"They should select material “on the basis of irreplaceability and uniqueness” and give primary attention to those considered “most important for the history of democracy.” They should divide the records into six groupings based on their intrinsic historical value, with the first including the Declaration of Independence, the United States Constitution, the Gettysburg Address, Lincoln’s second inaugural, and the papers of Washington, Madison, Hamilton and other founders. “The fate of great libraries abroad, several of which have been completely and others partially destroyed in air raids, emphasize the importance of careful planning to meet any contingency which might arise,” MacLeish stressed to his staff.

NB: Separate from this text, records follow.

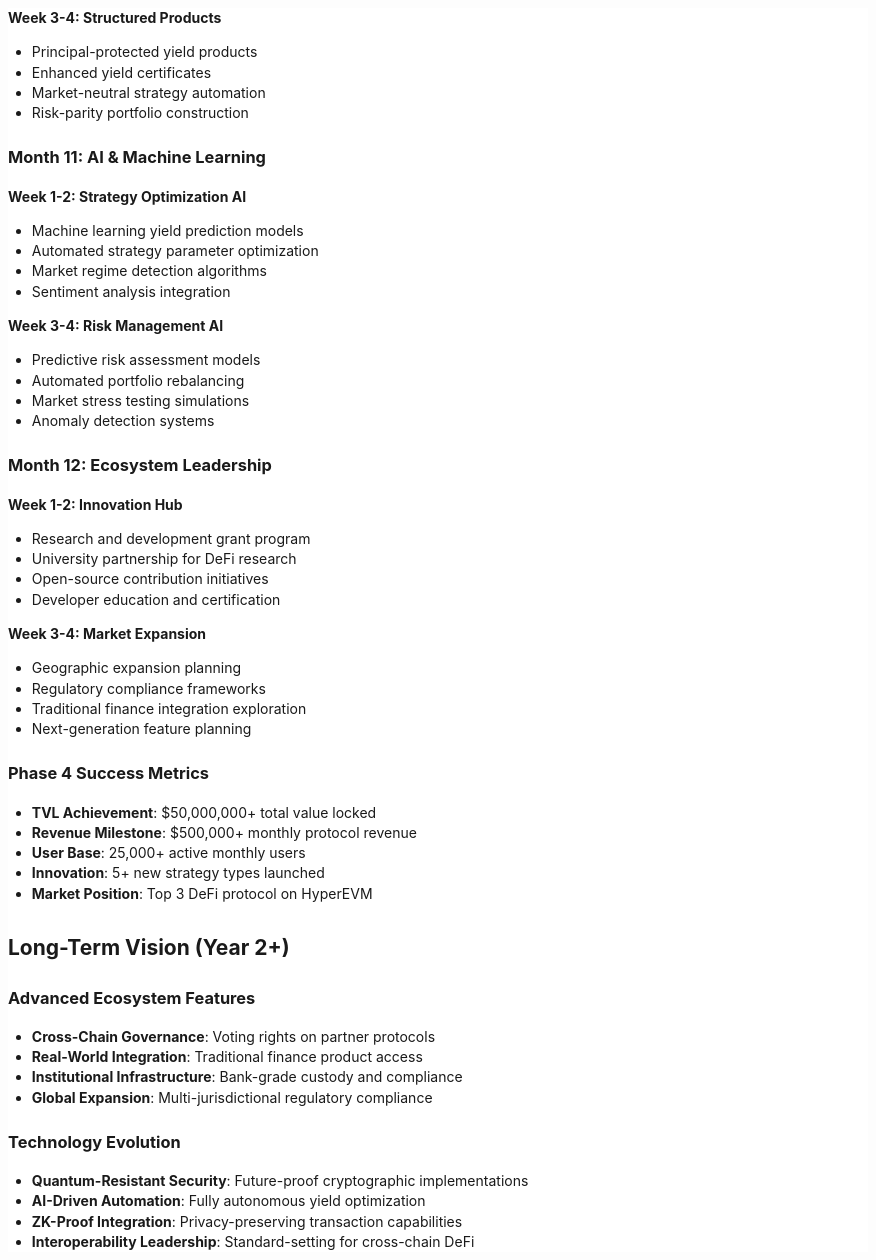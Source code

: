 **Week 3-4: Structured Products**
- Principal-protected yield products
- Enhanced yield certificates
- Market-neutral strategy automation
- Risk-parity portfolio construction

### Month 11: AI & Machine Learning
**Week 1-2: Strategy Optimization AI**
- Machine learning yield prediction models
- Automated strategy parameter optimization
- Market regime detection algorithms
- Sentiment analysis integration

**Week 3-4: Risk Management AI**
- Predictive risk assessment models
- Automated portfolio rebalancing
- Market stress testing simulations
- Anomaly detection systems

### Month 12: Ecosystem Leadership
**Week 1-2: Innovation Hub**
- Research and development grant program
- University partnership for DeFi research
- Open-source contribution initiatives
- Developer education and certification

**Week 3-4: Market Expansion**
- Geographic expansion planning
- Regulatory compliance frameworks
- Traditional finance integration exploration
- Next-generation feature planning

### Phase 4 Success Metrics
- **TVL Achievement**: $50,000,000+ total value locked
- **Revenue Milestone**: $500,000+ monthly protocol revenue
- **User Base**: 25,000+ active monthly users
- **Innovation**: 5+ new strategy types launched
- **Market Position**: Top 3 DeFi protocol on HyperEVM

## Long-Term Vision (Year 2+)

### Advanced Ecosystem Features
- **Cross-Chain Governance**: Voting rights on partner protocols
- **Real-World Integration**: Traditional finance product access
- **Institutional Infrastructure**: Bank-grade custody and compliance
- **Global Expansion**: Multi-jurisdictional regulatory compliance

### Technology Evolution
- **Quantum-Resistant Security**: Future-proof cryptographic implementations
- **AI-Driven Automation**: Fully autonomous yield optimization
- **ZK-Proof Integration**: Privacy-preserving transaction capabilities
- **Interoperability Leadership**: Standard-setting for cross-chain DeFi
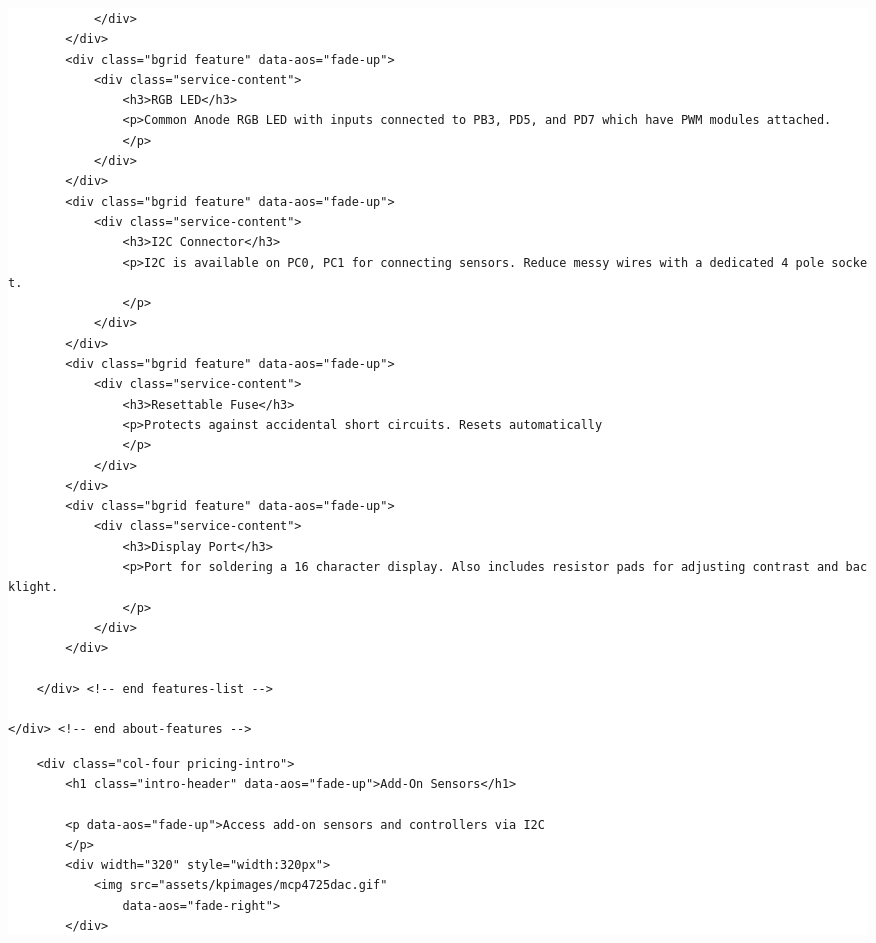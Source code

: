                 </div>
            </div> 
            <div class="bgrid feature" data-aos="fade-up">
                <div class="service-content">
                    <h3>RGB LED</h3>
                    <p>Common Anode RGB LED with inputs connected to PB3, PD5, and PD7 which have PWM modules attached.  
                    </p>
                </div>
            </div> 
            <div class="bgrid feature" data-aos="fade-up">
                <div class="service-content">
                    <h3>I2C Connector</h3>
                    <p>I2C is available on PC0, PC1 for connecting sensors. Reduce messy wires with a dedicated 4 pole socket.  
                    </p>
                </div>
            </div> 
            <div class="bgrid feature" data-aos="fade-up">
                <div class="service-content">
                    <h3>Resettable Fuse</h3>
                    <p>Protects against accidental short circuits. Resets automatically  
                    </p>
                </div>
            </div> 
            <div class="bgrid feature" data-aos="fade-up">
                <div class="service-content">
                    <h3>Display Port</h3>
                    <p>Port for soldering a 16 character display. Also includes resistor pads for adjusting contrast and backlight.  
                    </p>
                </div>
            </div> 

        </div> <!-- end features-list -->

    </div> <!-- end about-features -->

</section>

<section id="pricing">
    <div class="row pricing-content">

        <div class="col-four pricing-intro">
            <h1 class="intro-header" data-aos="fade-up">Add-On Sensors</h1>

            <p data-aos="fade-up">Access add-on sensors and controllers via I2C
            </p>
            <div width="320" style="width:320px">
                <img src="assets/kpimages/mcp4725dac.gif"
                    data-aos="fade-right">
            </div>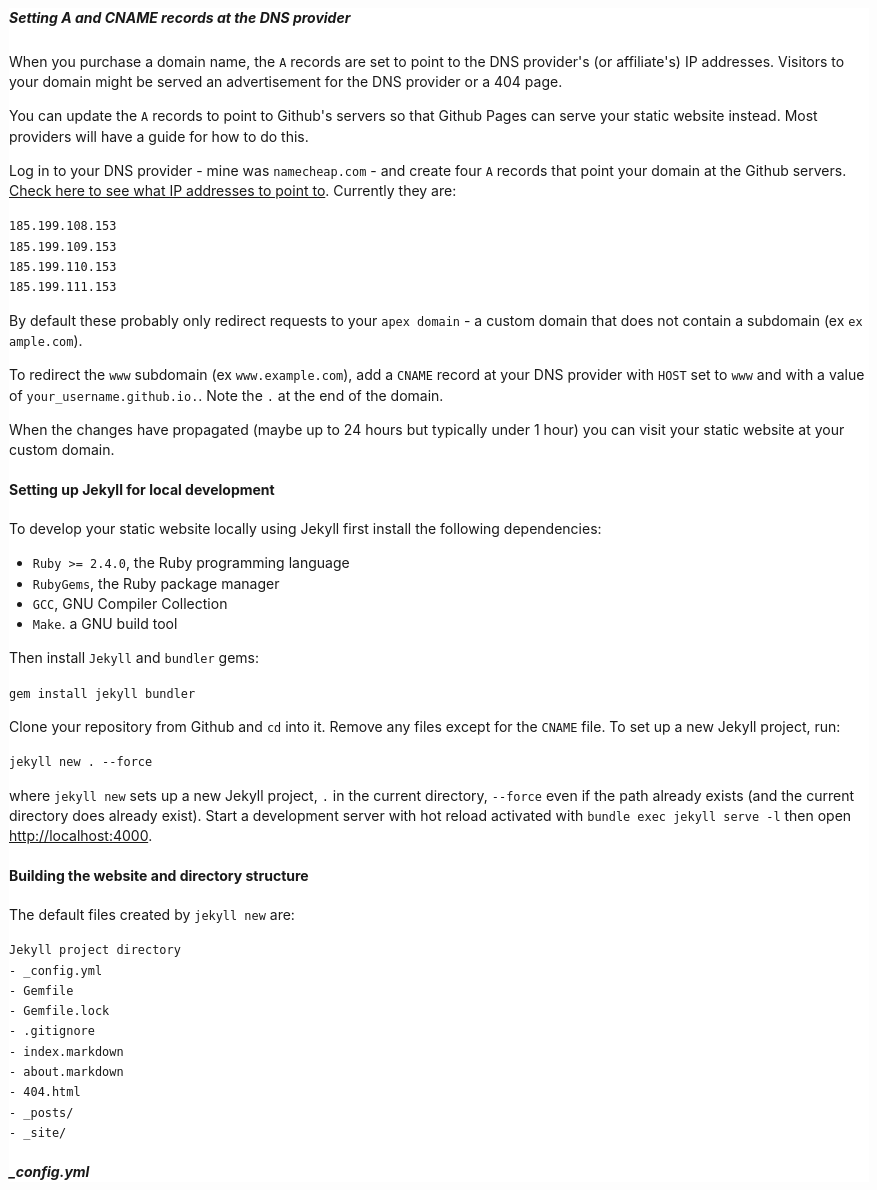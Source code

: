 ##### Setting A and CNAME records at the DNS provider
When you purchase a domain name, the `A` records are set to point to the DNS provider's (or affiliate's) IP addresses. Visitors to your domain might be served an advertisement for the DNS provider or a 404 page.

You can update the `A` records to point to Github's servers so that Github Pages can serve your static website instead. Most providers will have a guide for how to do this.

Log in to your DNS provider - mine was `namecheap.com` - and create four `A` records that point your domain at the Github servers. [Check here to see what IP addresses to point to](https://help.github.com/en/github/working-with-github-pages/managing-a-custom-domain-for-your-github-pages-site). Currently they are:

```
185.199.108.153
185.199.109.153
185.199.110.153
185.199.111.153
```

By default these probably only redirect requests to your `apex domain` - a custom domain that does not contain a subdomain (ex `example.com`).

To redirect the `www` subdomain (ex `www.example.com`), add a `CNAME` record at your DNS provider with `HOST` set to `www` and with a value of `your_username.github.io.`. Note the `.` at the end of the domain.

When the changes have propagated (maybe up to 24 hours but typically under 1 hour) you can visit your static website at your custom domain.

#### Setting up Jekyll for local development
To develop your static website locally using Jekyll first install the following dependencies:
- `Ruby >= 2.4.0`, the Ruby programming language
- `RubyGems`, the Ruby package manager
- `GCC`, GNU Compiler Collection
- `Make`. a GNU build tool

Then install `Jekyll` and `bundler` gems:

`gem install jekyll bundler`

Clone your repository from Github and `cd` into it. Remove any files except for the `CNAME` file. To set up a new Jekyll project, run:

`jekyll new . --force`

where `jekyll new` sets up a new Jekyll project, `.` in the current directory, `--force` even if the path already exists (and the current directory does already exist). Start a development server with hot reload activated with `bundle exec jekyll serve -l` then open [http://localhost:4000](http://localhost:4000).

#### Building the website and directory structure

The default files created by `jekyll new` are:

```
Jekyll project directory
- _config.yml
- Gemfile
- Gemfile.lock
- .gitignore
- index.markdown
- about.markdown
- 404.html
- _posts/
- _site/
```

##### _config.yml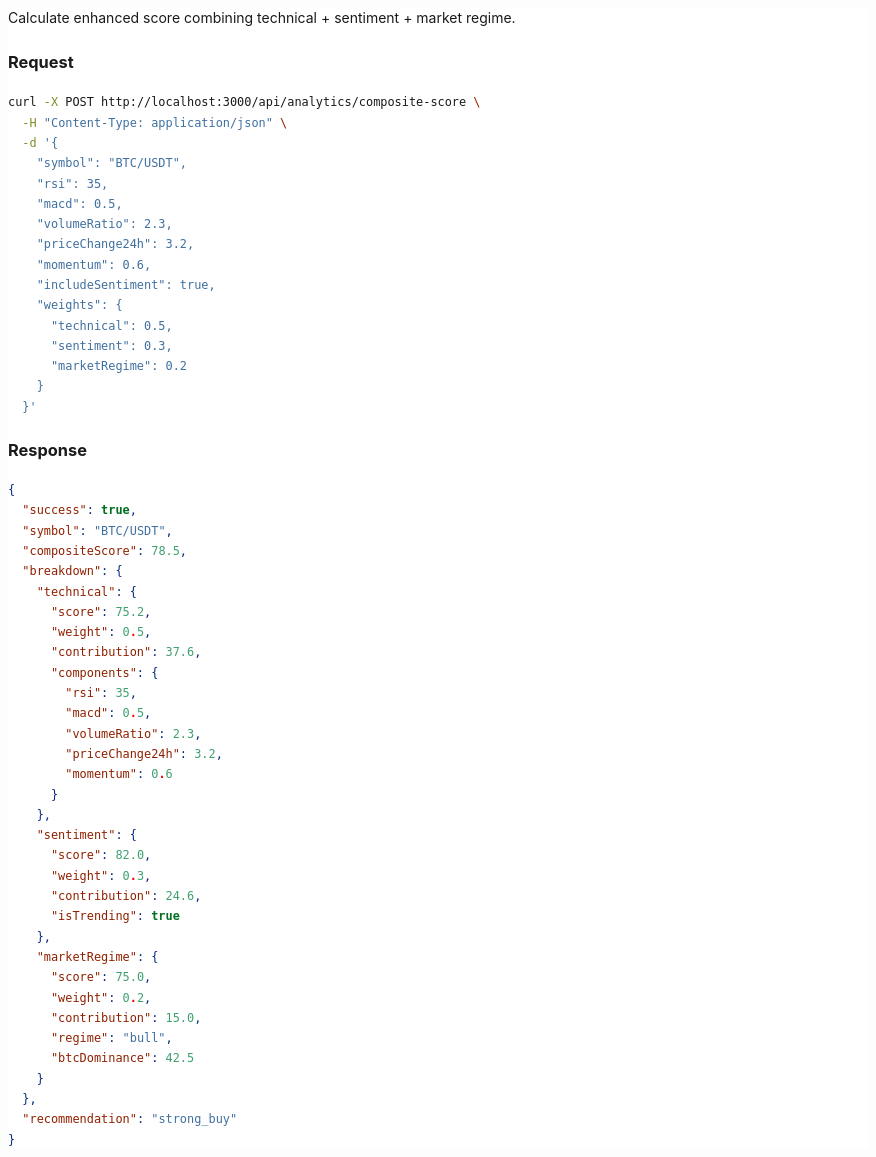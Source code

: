 Calculate enhanced score combining technical + sentiment + market regime.

### Request

```bash
curl -X POST http://localhost:3000/api/analytics/composite-score \
  -H "Content-Type: application/json" \
  -d '{
    "symbol": "BTC/USDT",
    "rsi": 35,
    "macd": 0.5,
    "volumeRatio": 2.3,
    "priceChange24h": 3.2,
    "momentum": 0.6,
    "includeSentiment": true,
    "weights": {
      "technical": 0.5,
      "sentiment": 0.3,
      "marketRegime": 0.2
    }
  }'
```

### Response

```json
{
  "success": true,
  "symbol": "BTC/USDT",
  "compositeScore": 78.5,
  "breakdown": {
    "technical": {
      "score": 75.2,
      "weight": 0.5,
      "contribution": 37.6,
      "components": {
        "rsi": 35,
        "macd": 0.5,
        "volumeRatio": 2.3,
        "priceChange24h": 3.2,
        "momentum": 0.6
      }
    },
    "sentiment": {
      "score": 82.0,
      "weight": 0.3,
      "contribution": 24.6,
      "isTrending": true
    },
    "marketRegime": {
      "score": 75.0,
      "weight": 0.2,
      "contribution": 15.0,
      "regime": "bull",
      "btcDominance": 42.5
    }
  },
  "recommendation": "strong_buy"
}
```
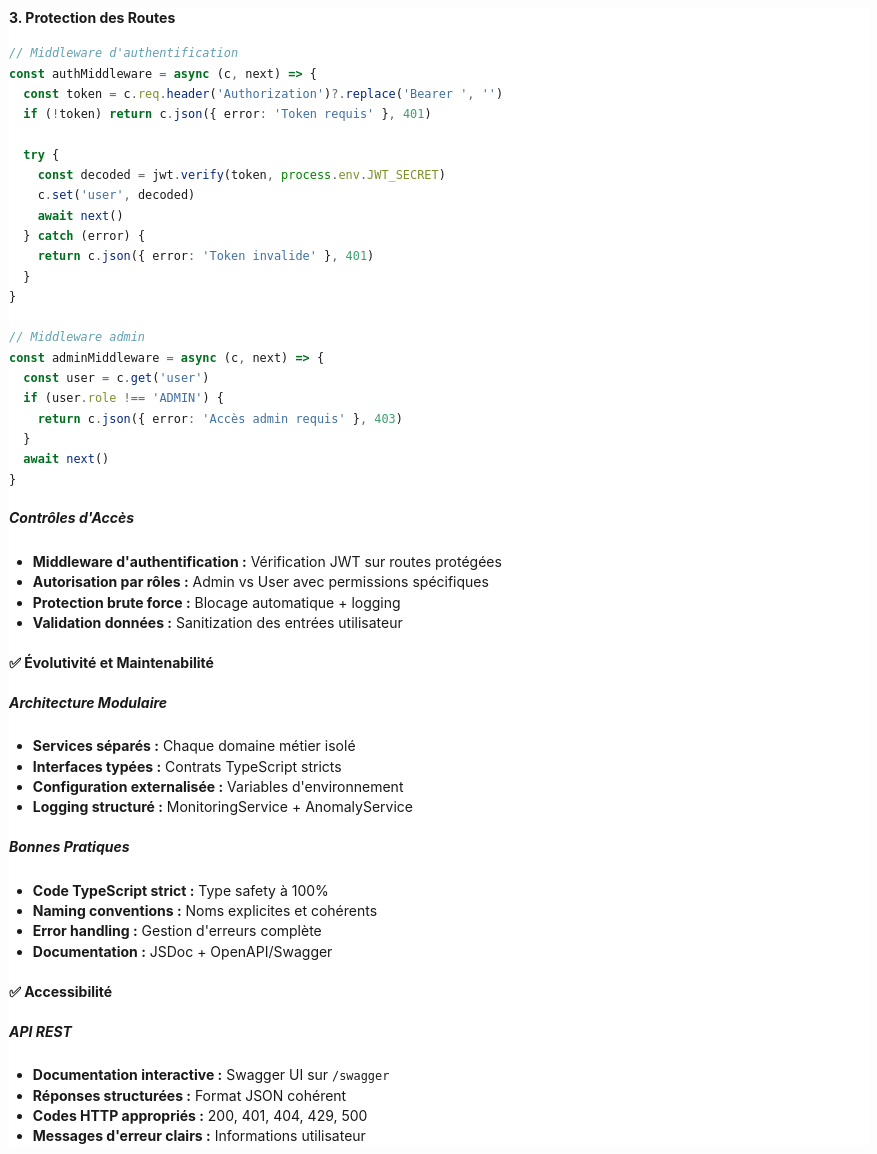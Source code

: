 **3. Protection des Routes**
```typescript
// Middleware d'authentification
const authMiddleware = async (c, next) => {
  const token = c.req.header('Authorization')?.replace('Bearer ', '')
  if (!token) return c.json({ error: 'Token requis' }, 401)
  
  try {
    const decoded = jwt.verify(token, process.env.JWT_SECRET)
    c.set('user', decoded)
    await next()
  } catch (error) {
    return c.json({ error: 'Token invalide' }, 401)
  }
}

// Middleware admin
const adminMiddleware = async (c, next) => {
  const user = c.get('user')
  if (user.role !== 'ADMIN') {
    return c.json({ error: 'Accès admin requis' }, 403)
  }
  await next()
}
```


##### **Contrôles d'Accès**
- **Middleware d'authentification :** Vérification JWT sur routes protégées
- **Autorisation par rôles :** Admin vs User avec permissions spécifiques
- **Protection brute force :** Blocage automatique + logging
- **Validation données :** Sanitization des entrées utilisateur

#### ✅ **Évolutivité et Maintenabilité**

##### **Architecture Modulaire**
- **Services séparés :** Chaque domaine métier isolé
- **Interfaces typées :** Contrats TypeScript stricts
- **Configuration externalisée :** Variables d'environnement
- **Logging structuré :** MonitoringService + AnomalyService

##### **Bonnes Pratiques**
- **Code TypeScript strict :** Type safety à 100%
- **Naming conventions :** Noms explicites et cohérents  
- **Error handling :** Gestion d'erreurs complète
- **Documentation :** JSDoc + OpenAPI/Swagger

#### ✅ **Accessibilité**

##### **API REST**
- **Documentation interactive :** Swagger UI sur `/swagger`
- **Réponses structurées :** Format JSON cohérent
- **Codes HTTP appropriés :** 200, 401, 404, 429, 500
- **Messages d'erreur clairs :** Informations utilisateur
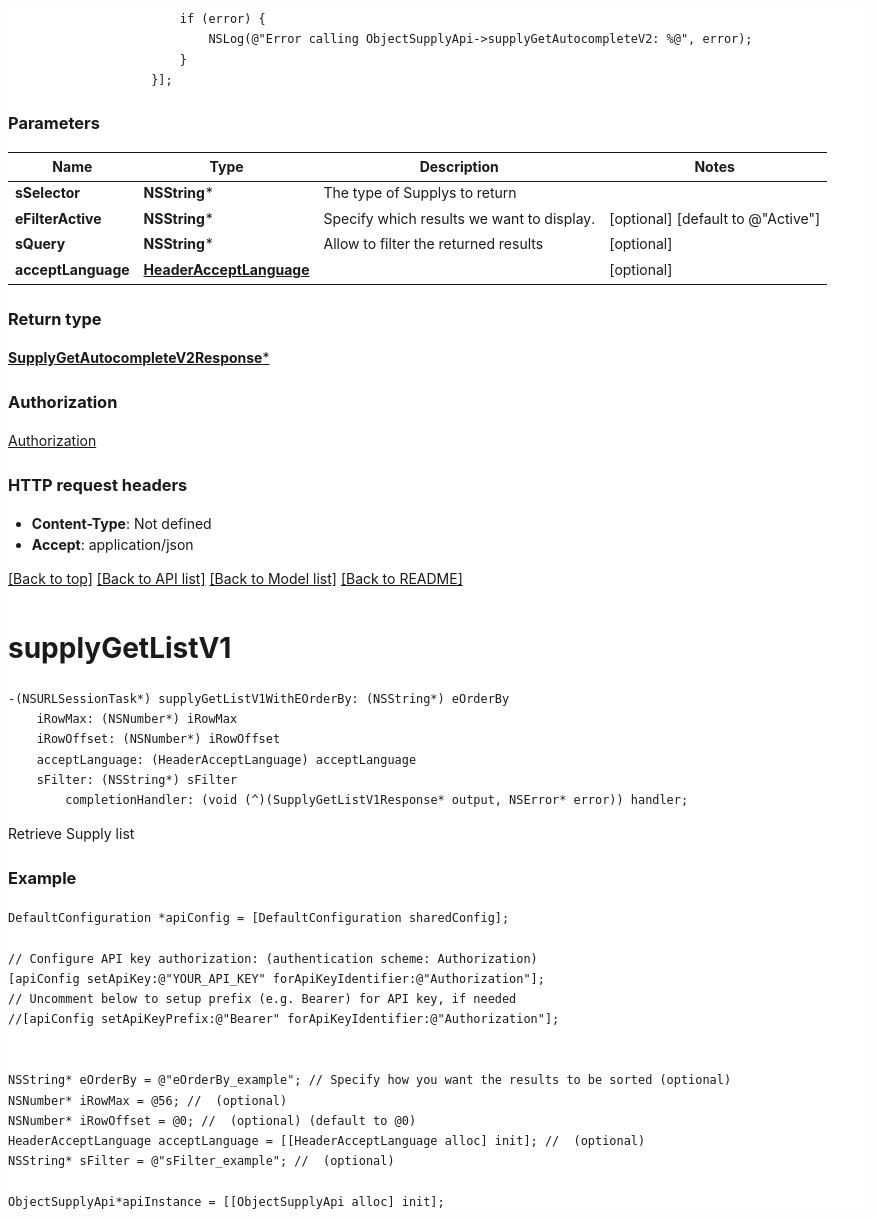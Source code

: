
 ```objc
                        if (error) {
                            NSLog(@"Error calling ObjectSupplyApi->supplyGetAutocompleteV2: %@", error);
                        }
                    }];
```

### Parameters

Name | Type | Description  | Notes
------------- | ------------- | ------------- | -------------
 **sSelector** | **NSString***| The type of Supplys to return | 
 **eFilterActive** | **NSString***| Specify which results we want to display. | [optional] [default to @&quot;Active&quot;]
 **sQuery** | **NSString***| Allow to filter the returned results | [optional] 
 **acceptLanguage** | [**HeaderAcceptLanguage**](.md)|  | [optional] 

### Return type

[**SupplyGetAutocompleteV2Response***](SupplyGetAutocompleteV2Response.md)

### Authorization

[Authorization](../README.md#Authorization)

### HTTP request headers

 - **Content-Type**: Not defined
 - **Accept**: application/json

[[Back to top]](#) [[Back to API list]](../README.md#documentation-for-api-endpoints) [[Back to Model list]](../README.md#documentation-for-models) [[Back to README]](../README.md)

# **supplyGetListV1**
```objc
-(NSURLSessionTask*) supplyGetListV1WithEOrderBy: (NSString*) eOrderBy
    iRowMax: (NSNumber*) iRowMax
    iRowOffset: (NSNumber*) iRowOffset
    acceptLanguage: (HeaderAcceptLanguage) acceptLanguage
    sFilter: (NSString*) sFilter
        completionHandler: (void (^)(SupplyGetListV1Response* output, NSError* error)) handler;
```

Retrieve Supply list



### Example
```objc
DefaultConfiguration *apiConfig = [DefaultConfiguration sharedConfig];

// Configure API key authorization: (authentication scheme: Authorization)
[apiConfig setApiKey:@"YOUR_API_KEY" forApiKeyIdentifier:@"Authorization"];
// Uncomment below to setup prefix (e.g. Bearer) for API key, if needed
//[apiConfig setApiKeyPrefix:@"Bearer" forApiKeyIdentifier:@"Authorization"];


NSString* eOrderBy = @"eOrderBy_example"; // Specify how you want the results to be sorted (optional)
NSNumber* iRowMax = @56; //  (optional)
NSNumber* iRowOffset = @0; //  (optional) (default to @0)
HeaderAcceptLanguage acceptLanguage = [[HeaderAcceptLanguage alloc] init]; //  (optional)
NSString* sFilter = @"sFilter_example"; //  (optional)

ObjectSupplyApi*apiInstance = [[ObjectSupplyApi alloc] init];
```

In addition to the nation’s preeminent founding documents, the Library of Congress held thousands of other critical documents. From the Division of Maps, there was Pierre Charles L’Enfant’s original hand-drawn plan for the layout of Washington, complete with fading editorial annotations from Thomas Jefferson. From Rare Books, a richly illustrated 1340 edition of the Latin Bible, printed on vellum. And of course, from the Manuscript Division, a trove of American history: the Journals of the Continental Congress from 1774 to 1776; George Washington’s diaries, including the entries recording the British surrender at Yorktown; the works Dolley Madison rescued when the British burned the capital in 1814, documents she later labored to publish— James Madison’s “Notes on Debates” and “Records and Essential Papers” of the Constitutional Convention of 1787; and Abraham Lincoln’s papers.""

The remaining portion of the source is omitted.